Just when you think that California Pizza Kitchen (NASDAQ:CPKI) is cooling down, it comes back hotter than one of its Jamaican jerk chicken pies. The casual-dining chain with a knack for eclectic pizzas posted preliminary third-quarter results this morning.

Revenue climbed 13.5% to $162 million in the three months ended Sept. 30. Comps clocked in 3.5% higher, stacked atop an impressive 5.6% spurt the year before. In other words, the typical CPK eatery is generating 9.3% greater unit-level sales than it was two years ago.

The performance is a bit more robust than CPK's original expectations.
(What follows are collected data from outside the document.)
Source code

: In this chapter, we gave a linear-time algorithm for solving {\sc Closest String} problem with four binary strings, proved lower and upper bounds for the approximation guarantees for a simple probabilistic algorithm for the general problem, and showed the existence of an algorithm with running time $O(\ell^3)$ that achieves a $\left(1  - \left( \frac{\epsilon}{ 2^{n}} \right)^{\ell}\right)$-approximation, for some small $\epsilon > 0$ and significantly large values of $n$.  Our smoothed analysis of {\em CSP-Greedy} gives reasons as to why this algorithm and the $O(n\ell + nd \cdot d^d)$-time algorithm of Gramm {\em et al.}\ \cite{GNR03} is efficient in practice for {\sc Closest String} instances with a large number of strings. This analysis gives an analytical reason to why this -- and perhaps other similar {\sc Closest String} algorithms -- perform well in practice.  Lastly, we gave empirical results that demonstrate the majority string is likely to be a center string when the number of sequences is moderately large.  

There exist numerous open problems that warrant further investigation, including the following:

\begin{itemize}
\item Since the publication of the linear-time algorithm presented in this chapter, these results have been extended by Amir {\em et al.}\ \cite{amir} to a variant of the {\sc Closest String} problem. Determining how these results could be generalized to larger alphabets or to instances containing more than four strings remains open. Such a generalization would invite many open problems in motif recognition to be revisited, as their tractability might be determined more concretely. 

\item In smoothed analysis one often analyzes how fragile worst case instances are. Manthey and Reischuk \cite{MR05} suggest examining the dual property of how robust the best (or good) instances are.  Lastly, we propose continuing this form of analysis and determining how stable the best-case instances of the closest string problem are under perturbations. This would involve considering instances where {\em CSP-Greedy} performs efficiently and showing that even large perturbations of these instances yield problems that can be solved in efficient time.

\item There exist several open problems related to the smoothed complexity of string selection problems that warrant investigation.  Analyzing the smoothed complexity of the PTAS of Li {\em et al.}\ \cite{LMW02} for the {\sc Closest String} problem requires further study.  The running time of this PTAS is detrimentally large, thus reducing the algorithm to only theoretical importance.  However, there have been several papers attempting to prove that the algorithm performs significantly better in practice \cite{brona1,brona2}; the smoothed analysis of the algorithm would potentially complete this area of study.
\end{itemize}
Back in August, it told shareholders to expect comps to climb somewhere between 2% and 3%. It also projected quarterly profits per share of $0.03 to $0.04, after a $0.19 hit for store closures. CPK's now looking to snag a profit of $0.04 to $0.05 per share.
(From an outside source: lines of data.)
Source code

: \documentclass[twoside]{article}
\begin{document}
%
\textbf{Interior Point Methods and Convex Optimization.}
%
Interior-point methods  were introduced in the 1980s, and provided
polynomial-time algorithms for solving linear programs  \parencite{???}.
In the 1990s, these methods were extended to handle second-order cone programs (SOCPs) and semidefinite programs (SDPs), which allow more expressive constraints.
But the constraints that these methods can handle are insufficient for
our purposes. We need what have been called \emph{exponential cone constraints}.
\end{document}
Don't let the closures scare you. CPK continues to expand. It's only been weak at its CPK/ASAP concept, where the company has tried to simplify its casual-dining core by stressing a limited menu served quickly, particularly for takeout orders.
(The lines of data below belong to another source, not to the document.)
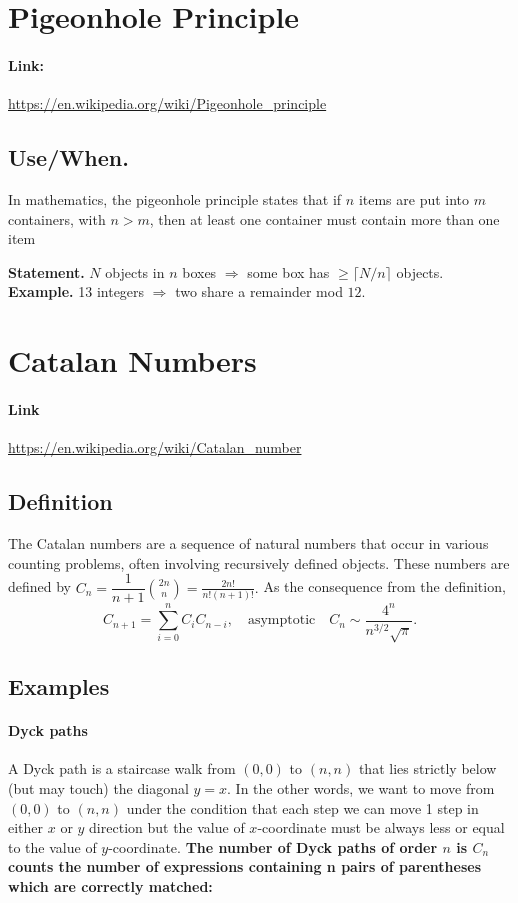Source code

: \documentclass[11pt,A4,twoside]{article}
\let\oldsection\section
\renewcommand{\section}{\FloatBarrier\oldsection}
\let\oldsubsection\subsection
\renewcommand{\subsection}{\FloatBarrier\oldsubsection}
\numberwithin{equation}{section}
\theoremstyle{definition}
\theoremstyle{remark}
\newcommand\qq{\quad}
\newcommand{\Binom}[2]{\binom{#1}{#2}}
\begin{document}
\section{Pigeonhole Principle}
\paragraph{Link:} \url{https://en.wikipedia.org/wiki/Pigeonhole_principle}

\subsection{Use/When.} In mathematics, the pigeonhole principle states that if $n$ items are put into $m$ containers, with $n > m$, then at least one container must contain more than one item


\textbf{Statement.} \(N\) objects in \(n\) boxes \(\Rightarrow\) some box has \(\ge \lceil N/n\rceil\) objects.\\
\textbf{Example.} 13 integers \(\Rightarrow\) two share a remainder mod \(12\).

\section{Catalan Numbers}
\paragraph{Link} \url{https://en.wikipedia.org/wiki/Catalan_number}

\subsection{Definition} The Catalan numbers are a sequence of natural numbers that occur in various counting problems, often involving recursively defined objects. These numbers are defined by
$C_n=\dfrac{1}{n+1}\Binom{2n}{n} = \frac{2n!}{n!(n+1)!}.$
As the consequence from the definition, 
$$C_{n+1}=\sum_{i=0}^n C_iC_{n-i}, \qq \mbox{asymptotic} \qq C_n\sim \dfrac{4^n}{n^{3/2}\sqrt{\pi}}.$$

\subsection{Examples} 
\paragraph{Dyck paths} A Dyck path is a staircase walk from $(0,0)$ to $(n,n)$ that lies strictly below (but may touch) the diagonal $y=x$. In the other words, we want to move from $(0,0)$ to $(n,n)$ under the condition that each step we can move 1 step in either $x$ or $y$ direction but the value of $x$-coordinate must be always less or equal to  the value of $y$-coordinate. \textbf{The number of Dyck paths of order $n$ is $C_n$ counts the number of expressions containing n pairs of parentheses which are correctly matched:}
\end{document}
Curbside pickup has been a big trend in the industry. Everyone from Cheesecake Factory (NASDAQ:CAKE) to IHOP (NYSE:IHP) is offering the ability to preorder meals and have them delivered to parked cars. Even if McDonald's (NYSE:MCD) never got Boston Market to work, and the typically sharp Brinker (NYSE:EAT) sputtered on Eatzi's, home meal replacement is still huge. Convenience is a major plus, but CPK/ASAP may have taken things one step too far; CPK fans seem to be just fine with the takeout and curbside offerings at the company's namesake stores.

Now trading for less than 16 times next year's Wall Street profit target, the company is a compelling buy at this point. Comps keep growing, which can't be said for many of CPK's recently stumbling peers, such as Applebee's (NASDAQ:APPB) and P.F. Chang's (NASDAQ:PFCB).

More Jamacian than jerk, CPK is starting to look spicy again.